Task description
Please say how many lines in the records below contain the word "circuit", giving the number alone.

BEGIN Stored data

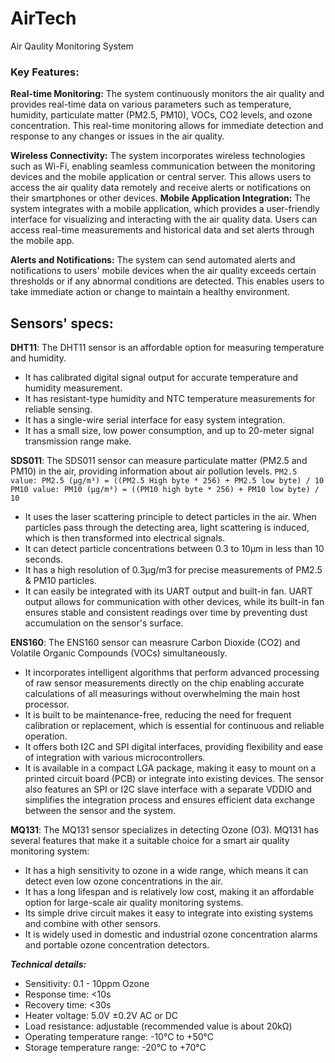 # AirTech
Air Qaulity Monitoring System

### Key Features:
**Real-time Monitoring:** The system continuously monitors the air quality and provides real-time data on various parameters such as temperature, humidity, particulate matter (PM2.5, PM10), VOCs, CO2 levels, and ozone concentration. This real-time monitoring allows for immediate detection and response to any changes or issues in the air quality.

**Wireless Connectivity:** The system incorporates wireless technologies such as Wi-Fi, enabling seamless communication between the monitoring devices and the mobile application or central server. This allows users to access the air quality data remotely and receive alerts or notifications on their smartphones or other devices.
**Mobile Application Integration:** The system integrates with a mobile application, which provides a user-friendly interface for visualizing and interacting with the air quality data. Users can access real-time measurements and historical data and set alerts through the mobile app.

**Alerts and Notifications:** The system can send automated alerts and notifications to users' mobile devices when the air quality exceeds certain thresholds or if any abnormal conditions are detected. This enables users to take immediate action or change to maintain a healthy environment.

## Sensors' specs:

**DHT11**: The DHT11 sensor is an affordable option for measuring temperature and humidity. 
* It has calibrated digital signal output for accurate temperature and humidity measurement. 
* It has resistant-type humidity and NTC temperature measurements for reliable sensing. 
* It has a single-wire serial interface for easy system integration.
* It has a small size, low power consumption, and up to 20-meter signal transmission range make.

**SDS011**: The SDS011 sensor can measure particulate matter (PM2.5 and PM10) in the air, providing information about air pollution levels.
`PM2.5 value: PM2.5 (μg/m³) = ((PM2.5 High byte * 256) + PM2.5 low byte) / 10
PM10 value: PM10 (μg/m³) = ((PM10 high byte * 256) + PM10 low byte) / 10`

* It uses the laser scattering principle to detect particles in the air. When particles pass through the detecting area, light scattering is induced, which is then transformed into electrical signals. 
* It can detect particle concentrations between 0.3 to 10μm in less than 10 seconds. 
* It has a high resolution of 0.3μg/m3 for precise measurements of PM2.5 & PM10 particles.
* It can easily be integrated with its UART output and built-in fan. UART output allows for communication with other devices, while its built-in fan ensures stable and consistent readings over time by preventing dust accumulation on the sensor's surface.

**ENS160**: The ENS160 sensor can measrure Carbon Dioxide (CO2) and Volatile Organic Compounds (VOCs) simultaneously.
* It incorporates intelligent algorithms that perform advanced processing of raw sensor measurements directly on the chip enabling accurate calculations of all measurings without overwhelming the main host processor.
* It is built to be maintenance-free, reducing the need for frequent calibration or replacement, which is essential for continuous and reliable operation.
* It offers both I2C and SPI digital interfaces, providing flexibility and ease of integration with various microcontrollers. 
* It is available in a compact LGA package, making it easy to mount on a printed circuit board (PCB) or integrate into existing devices. The sensor also features an SPI or I2C slave interface with a separate VDDIO and simplifies the integration process and ensures efficient data exchange between the sensor and the system.

**MQ131**: The MQ131 sensor specializes in detecting Ozone (O3). MQ131 has several features that make it a suitable choice for a smart air quality monitoring system:
* It has a high sensitivity to ozone in a wide range, which means it can detect even low ozone concentrations in the air.
* It has a long lifespan and is relatively low cost, making it an affordable option for large-scale air quality monitoring systems.
* Its simple drive circuit makes it easy to integrate into existing systems and combine with other sensors.
* It is widely used in domestic and industrial ozone concentration alarms and portable ozone concentration detectors.

**_Technical details:_**
- Sensitivity: 0.1 - 10ppm Ozone
- Response time: <10s
- Recovery time: <30s
- Heater voltage: 5.0V ±0.2V AC or DC
- Load resistance: adjustable (recommended value is about 20kΩ)
- Operating temperature range: -10°C to +50°C
- Storage temperature range: -20°C to +70°C

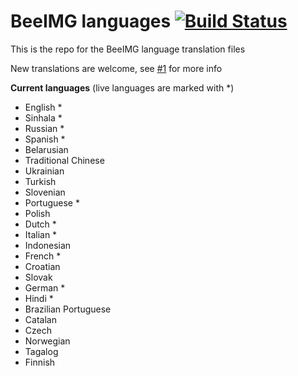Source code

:# BeeIMG languages [![Build Status](https://travis-ci.org/BeeIMG/languages.svg?branch=master)](https://travis-ci.org/BeeIMG/languages)

This is the repo for the BeeIMG language translation files

New translations are welcome, see [#1](https://github.com/BeeIMG/languages/issues/1) for more info

**Current languages** (live languages are marked with *)

 * English *
 * Sinhala *
 * Russian *
 * Spanish *
 * Belarusian
 * Traditional Chinese
 * Ukrainian
 * Turkish
 * Slovenian
 * Portuguese *
 * Polish
 * Dutch *
 * Italian *
 * Indonesian
 * French *
 * Croatian
 * Slovak
 * German *
 * Hindi *
 * Brazilian Portuguese
 * Catalan
 * Czech
 * Norwegian
 * Tagalog
 * Finnish

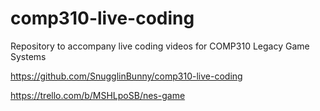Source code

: # comp310-live-coding
Repository to accompany live coding videos for COMP310 Legacy Game Systems

https://github.com/SnugglinBunny/comp310-live-coding

https://trello.com/b/MSHLpoSB/nes-game
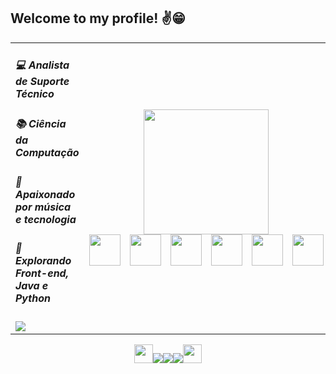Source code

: ## Welcome to my profile! ✌️😁
<div align=center>

<table>
<tr>
  <td>

##### 💻 Analista de Suporte Técnico  
##### 📚 Ciência da Computação  
##### 🧩 Apaixonado por música e tecnologia  
##### 🚀 Explorando Front-end, Java e Python  
<img src="https://github-readme-stats.vercel.app/api/top-langs/?username=bnohandz&layout=compact&theme=nightowl" />

  </td>
  <td align="center">
    <img src="https://media3.giphy.com/media/v1.Y2lkPTc5MGI3NjExYjRqcGoyd2pqeHZkZHRocjdmM2Y3bmc4YWx0Z3cwZzk4bDEwc3ZxOSZlcD12MV9pbnRlcm5hbF9naWZfYnlfaWQmY3Q9Zw/78XCFBGOlS6keY1Bil/giphy.gif" width="200px" />
    <div align="center" style="display: flex; justify-content: center; gap: 15px;">
      <img src="https://cdn.jsdelivr.net/gh/devicons/devicon/icons/python/python-original.svg" height="50"/>
      <img src="https://cdn.jsdelivr.net/gh/devicons/devicon/icons/html5/html5-original.svg" height="50"/>
      <img src="https://cdn.jsdelivr.net/gh/devicons/devicon/icons/css3/css3-original.svg" height="50"/>
      <img src="https://cdn.jsdelivr.net/gh/devicons/devicon/icons/javascript/javascript-original.svg" height="50"/>
      <img src="https://cdn.jsdelivr.net/gh/devicons/devicon/icons/git/git-original.svg" height="50"/>
     <img src="https://cdn.jsdelivr.net/gh/devicons/devicon@latest/icons/java/java-original.svg" height="50"/>
    </div>
    </td>
  </tr>
</table>

  <div align="center"> 
    <a href="https://discord.com/channels/@appa4782" target="_blank"><img src="https://github.com/user-attachments/assets/0a811abb-8ca2-4f68-b6ad-61c1280b9ce0" height="30"</a><a href="https://www.linkedin.com/in/brunofrnnds/" target="_blank"><img src="https://img.shields.io/badge/-LinkedIn-%230077B5?style=for-the-badge&logo=linkedin&logoColor=white"></a><a href="mailto:bnohunt@gmail.com" target="_blank"><img src="https://img.shields.io/badge/-Gmail-%23333?style=for-the-badge&logo=gmail&logoColor=white"></a><a href="https://instagram.com/bnohandz" target="_blank"><img src="https://img.shields.io/badge/-Instagram-%23E4405F?style=for-the-badge&logo=instagram&logoColor=white"></a><a href="https://steamcommunity.com/id/BNOHunt/" target="_blank"><img src="https://github.com/user-attachments/assets/df84ce5d-73eb-4045-8868-324688865b9a" height="30"></a>


  </div>



</div>
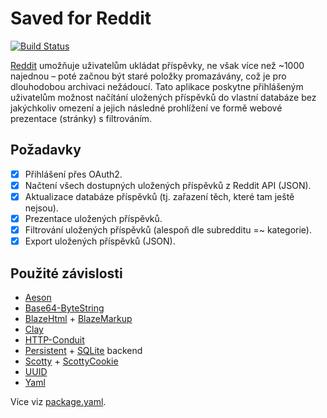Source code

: # Saved for Reddit

[![Build Status](https://travis-ci.com/JBlackN/saved-for-reddit.svg?token=UyUqK5Y7LhTWBHGCPQhz&branch=master)](https://travis-ci.com/JBlackN/saved-for-reddit)

[Reddit](https://www.reddit.com) umožňuje uživatelům ukládat příspěvky, ne však více než ~1000 najednou &ndash; poté začnou být staré položky promazávány, což je pro dlouhodobou archivaci nežádoucí. Tato aplikace poskytne přihlášeným uživatelům možnost načítání uložených příspěvků do vlastní databáze bez jakýchkoliv omezení a jejich následné prohlížení ve formě webové prezentace (stránky) s filtrováním.

## Požadavky

- [x] Přihlášení přes OAuth2.
- [x] Načtení všech dostupných uložených příspěvků z Reddit API (JSON).
- [x] Aktualizace databáze příspěvků (tj. zařazení těch, které tam ještě nejsou).
- [x] Prezentace uložených příspěvků.
- [x] Filtrování uložených příspěvků (alespoň dle subredditu =~ kategorie).
- [x] Export uložených příspěvků (JSON).

## Použité závislosti

- [Aeson](http://hackage.haskell.org/package/aeson)
- [Base64-ByteString](https://hackage.haskell.org/package/base64-bytestring)
- [BlazeHtml](https://hackage.haskell.org/package/blaze-html) + [BlazeMarkup](https://hackage.haskell.org/package/blaze-markup)
- [Clay](https://hackage.haskell.org/package/clay)
- [HTTP-Conduit](https://hackage.haskell.org/package/http-conduit)
- [Persistent](http://hackage.haskell.org/package/persistent) + [SQLite](https://www.sqlite.org/index.html) backend
- [Scotty](https://github.com/scotty-web/scotty) + [ScottyCookie](https://hackage.haskell.org/package/scotty-cookie)
- [UUID](https://hackage.haskell.org/package/uuid)
- [Yaml](https://hackage.haskell.org/package/yaml)

Více viz [package.yaml](package.yaml).
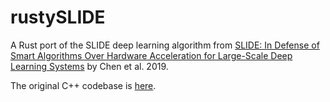 # rustySLIDE
A Rust port of the SLIDE deep learning algorithm from [SLIDE: In Defense of Smart Algorithms Over Hardware Acceleration for Large-Scale Deep Learning Systems](https://www.cs.rice.edu/~as143/Papers/SLIDE_MLSys.pdf) by Chen et al. 2019.  

The original C++ codebase is [here](https://github.com/keroro824/HashingDeepLearning).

END Stored data

Task response
2